■ **WHAT TO WORK ON**
Copy each line in the data that includes the word "Global".

┌──

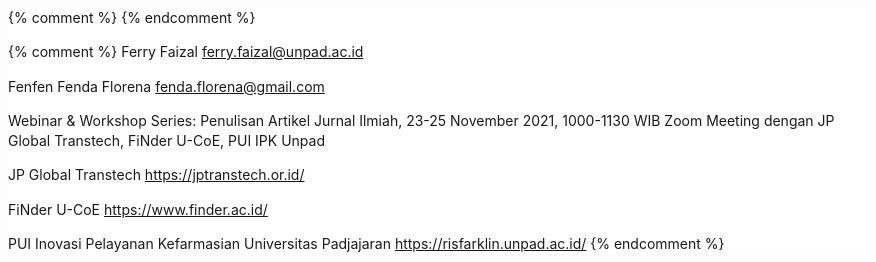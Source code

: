
<ans>
</ans>


{% comment %}
{% endcomment %}


<ans>
</ans>

{% comment %}
Ferry Faizal
ferry.faizal@unpad.ac.id

Fenfen Fenda Florena
fenda.florena@gmail.com

Webinar & Workshop Series: Penulisan Artikel Jurnal Ilmiah, 23-25 November 2021, 1000-1130 WIB Zoom Meeting dengan JP Global Transtech, FiNder U-CoE, PUI IPK Unpad

JP Global Transtech
https://jptranstech.or.id/

FiNder U-CoE
https://www.finder.ac.id/

PUI Inovasi Pelayanan Kefarmasian Universitas Padjajaran
https://risfarklin.unpad.ac.id/
{% endcomment %}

└──

■ **SOLVED PROBLEM**
Webinar & Workshop Series: Penulisan Artikel Jurnal Ilmiah, 23-25 November 2021, 1000-1130 WIB Zoom Meeting dengan JP Global Transtech, FiNder U-CoE, PUI IPK Unpad
JP Global Transtech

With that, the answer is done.